There were torrents of it, and I could hardly see to drive. Berenice, because of her suit, had to roll up her window, but it was too hot for me to roll up mine. My left shoulder and arm got soaked, but with the humidity I would have been just as wet inside the car with the window rolled up. The rain finally came down so hard I had to pull over to the curb in Lake Worth to wait for a letup.
Berenice was frowning. "How much," she asked, "does a baby whale weigh when it's first born?"
"One ton. And it's fourteen feet long." I lit a cigarette and passed it to Berenice. She shook her head and handed it back. I took a long drag. "One ton," I said solemnly, "is two thousand pounds."
"I know how much a ton is!" she said angrily. "You- you-you damned intellectual, you!"
I couldn't contain myself. I had to laugh and ruin my joke.
I could have taken State Road Seven straight away by picking it up west of West Palm Beach, but because the old two-lane highway was used primarily by truck traffic barreling for Miami's back door, into Hialeah, I stayed on U.S. 1 all the way to Boynton Beach before searching for a through road to make the cutover. I got lost for a few minutes and made several aimless circles where new blacktops had been crushed down for a subdivision called inappropriately Ocean Pine Terraces (miles from the ocean, no pines, no terraces), but when I finally reached the state highway, it was freshly paved, and the truck traffic wasn't nearly as bad as I had expected.
The rain, mercifully, had stopped.
My crude map was clear enough, but I had zipped past Debierue's turnoff to the Dixie Drive-in Movie Theater before I realized it. The mixed dirt-and-gravel private road leading to Debierue's home-and-studio was clearly visible from the highway, and on the right of the highway about three hundred yards before the drive-in entrance, but I had failed to notice it. I made a crimped circle in the deserted drive-in entrance and this time, from the other side of the highway, it was easy to spot the break.
Thick gama grass had reclaimed the deep wheel ruts of the road, and I crawled along in first gear. The bumpy, rarely used trail straight-lined through a stand of secondgrowth slash pine for about a half mile and then made a sigmoid loop to circumvent two stinking stagnant ponds of black swamp water. On the right of the road, abandoned chicken runs stretched into the jungly mass of greenery, and weeds had grown straight and tall along the sagging chicken-wire fences. The unpainted wooden chickenhouses had weathered to an unpatterned dirty gray, and most of the roofs had caved in. The narrow road petered out at an open peeled-pine gate. I eased into the fenced area, with its untended, thickly grassed yard, which resembled a huge, brown bathmat, and pulled up in front of the screened porch of the house.

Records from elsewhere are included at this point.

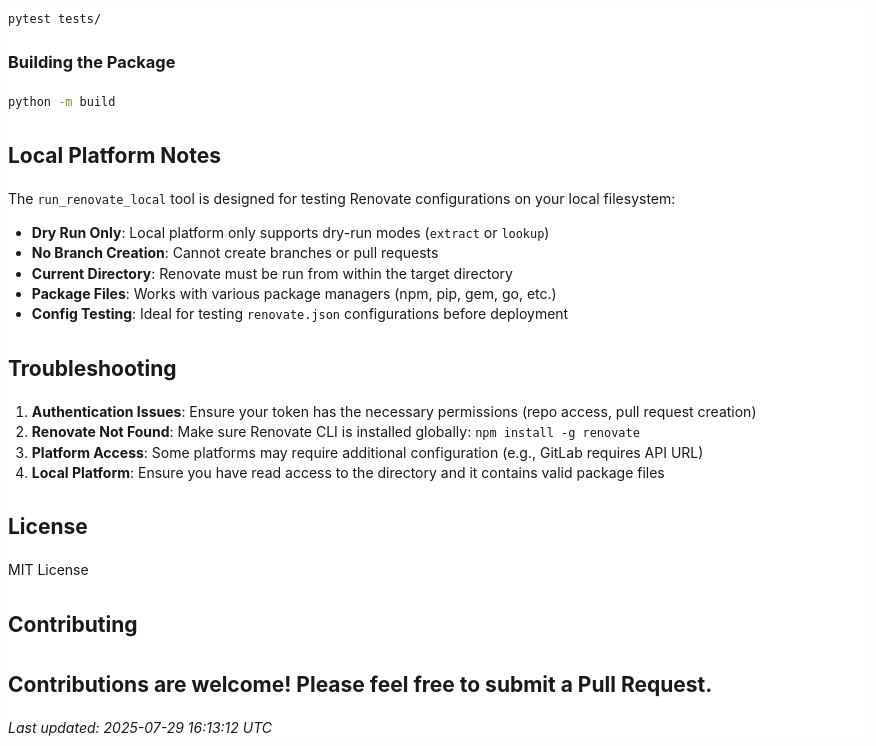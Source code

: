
```bash
pytest tests/
```

### Building the Package

```bash
python -m build
```

## Local Platform Notes

The `run_renovate_local` tool is designed for testing Renovate configurations on your local filesystem:

- **Dry Run Only**: Local platform only supports dry-run modes (`extract` or `lookup`)
- **No Branch Creation**: Cannot create branches or pull requests
- **Current Directory**: Renovate must be run from within the target directory
- **Package Files**: Works with various package managers (npm, pip, gem, go, etc.)
- **Config Testing**: Ideal for testing `renovate.json` configurations before deployment

## Troubleshooting

1. **Authentication Issues**: Ensure your token has the necessary permissions (repo access, pull request creation)
2. **Renovate Not Found**: Make sure Renovate CLI is installed globally: `npm install -g renovate`
3. **Platform Access**: Some platforms may require additional configuration (e.g., GitLab requires API URL)
4. **Local Platform**: Ensure you have read access to the directory and it contains valid package files

## License

MIT License

## Contributing

Contributions are welcome! Please feel free to submit a Pull Request.
---
*Last updated: 2025-07-29 16:13:12 UTC*
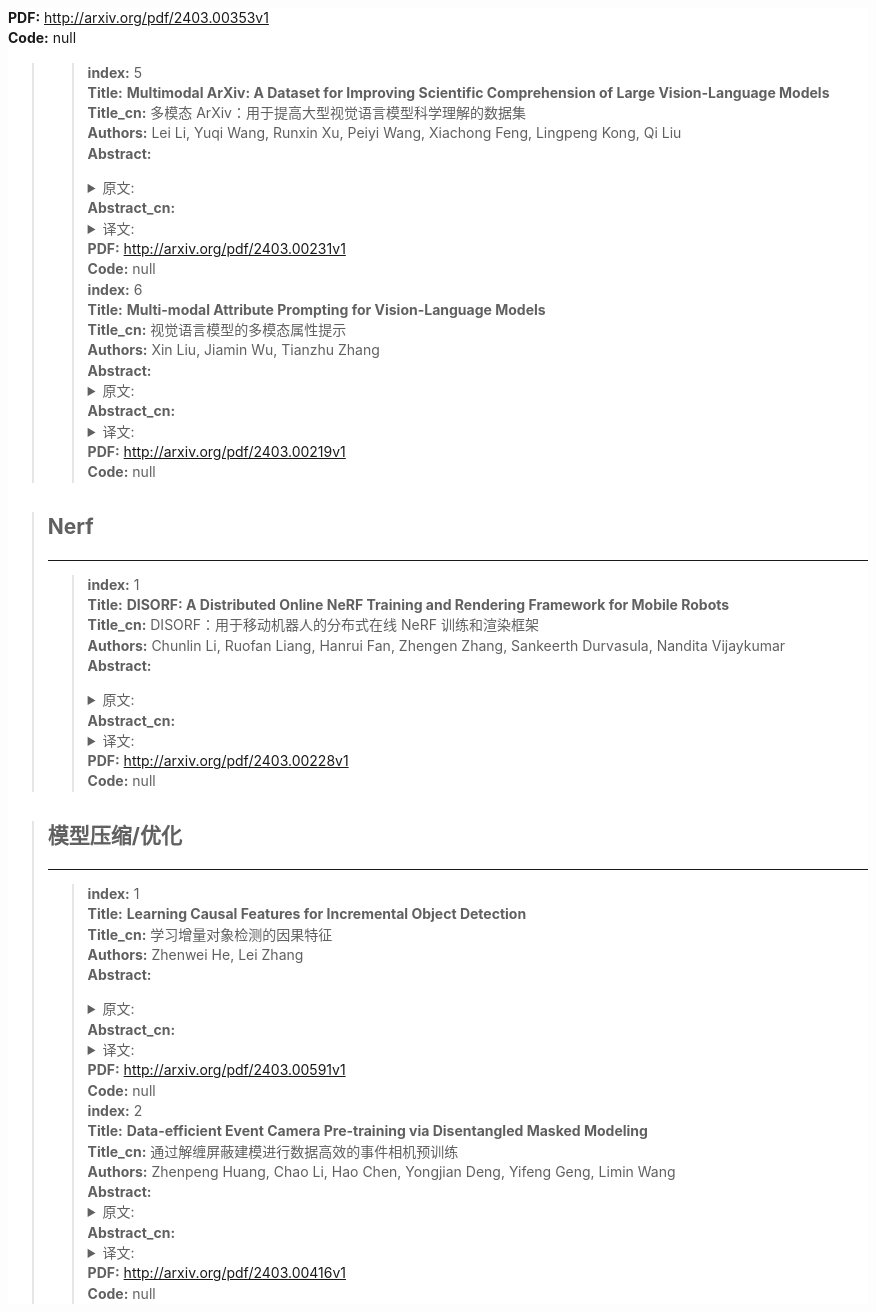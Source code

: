 **PDF:** <http://arxiv.org/pdf/2403.00353v1><br />
**Code:** null<br />
>>**index:** 5<br />
**Title:** **Multimodal ArXiv: A Dataset for Improving Scientific Comprehension of Large Vision-Language Models**<br />
**Title_cn:** 多模态 ArXiv：用于提高大型视觉语言模型科学理解的数据集<br />
**Authors:** Lei Li, Yuqi Wang, Runxin Xu, Peiyi Wang, Xiachong Feng, Lingpeng Kong, Qi Liu<br />
**Abstract:** <details><summary>原文: </summary></details>
**Abstract_cn:** <details><summary>译文: </summary></details>
**PDF:** <http://arxiv.org/pdf/2403.00231v1><br />
**Code:** null<br />
>>**index:** 6<br />
**Title:** **Multi-modal Attribute Prompting for Vision-Language Models**<br />
**Title_cn:** 视觉语言模型的多模态属性提示<br />
**Authors:** Xin Liu, Jiamin Wu, Tianzhu Zhang<br />
**Abstract:** <details><summary>原文: </summary></details>
**Abstract_cn:** <details><summary>译文: </summary></details>
**PDF:** <http://arxiv.org/pdf/2403.00219v1><br />
**Code:** null<br />

>## **Nerf**
>---
>>**index:** 1<br />
**Title:** **DISORF: A Distributed Online NeRF Training and Rendering Framework for Mobile Robots**<br />
**Title_cn:** DISORF：用于移动机器人的分布式在线 NeRF 训练和渲染框架<br />
**Authors:** Chunlin Li, Ruofan Liang, Hanrui Fan, Zhengen Zhang, Sankeerth Durvasula, Nandita Vijaykumar<br />
**Abstract:** <details><summary>原文: </summary></details>
**Abstract_cn:** <details><summary>译文: </summary></details>
**PDF:** <http://arxiv.org/pdf/2403.00228v1><br />
**Code:** null<br />

>## **模型压缩/优化**
>---
>>**index:** 1<br />
**Title:** **Learning Causal Features for Incremental Object Detection**<br />
**Title_cn:** 学习增量对象检测的因果特征<br />
**Authors:** Zhenwei He, Lei Zhang<br />
**Abstract:** <details><summary>原文: </summary></details>
**Abstract_cn:** <details><summary>译文: </summary></details>
**PDF:** <http://arxiv.org/pdf/2403.00591v1><br />
**Code:** null<br />
>>**index:** 2<br />
**Title:** **Data-efficient Event Camera Pre-training via Disentangled Masked Modeling**<br />
**Title_cn:** 通过解缠屏蔽建模进行数据高效的事件相机预训练<br />
**Authors:** Zhenpeng Huang, Chao Li, Hao Chen, Yongjian Deng, Yifeng Geng, Limin Wang<br />
**Abstract:** <details><summary>原文: </summary></details>
**Abstract_cn:** <details><summary>译文: </summary></details>
**PDF:** <http://arxiv.org/pdf/2403.00416v1><br />
**Code:** null<br />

Paradoxically, I was awed by my first sight of the old painter. I switched off the engine, and as it ticked heatedly away, I sat and stared. I say "paradoxically" because Debierue in person was anything but awe inspiring.
He resembled any one of a thousand, no literally tens of thousands, of those tanned Florida retirees one sees on bridges fishing, on golf courses tottering, and on the shuffleboard courts of rest homes and public parks shuffling. He even wore the uniform. Green-billed khaki baseball cap, white denim Bermuda shorts, low-cut Zayre tennis shoes in pale blue canvas, and the standard white open-necked "polo" shirt with short sleeves. The inevitable tiny green alligator was embroidered over the left pocket of the shirt, an emblem so common in Florida that any Miami Beach comedian could get a laugh by saying, "They caught an alligator in the Glades the other day, and he was wearing a shirt with a little man sewn over the pocket . . ."
But unlike those other thousands of old men who had retired to Florida in anticipation of a warm death, men who had earned their dubious retirement by running shoe stores, managing light-bulb plants in Amarillo, manufac turing condoms in Newark, hustling as harried sales managers in the ten western states, Debierue had served, and was still serving, the strictest master of them all-the selfdiscipline of the artist.
Debierue, apparently unperturbed by the arrival of a strange, beat-up convertible in his yard, sat limberly erect in a green-webbed, aluminum patio chair beside the porch door, soaking up late afternoon sun. I was pleased to see that he was allowing his white beard to grow again (for several years he had been clean shaven), but it was not as long and Melvillean as it had been in photos of the old artist taken in the twenties.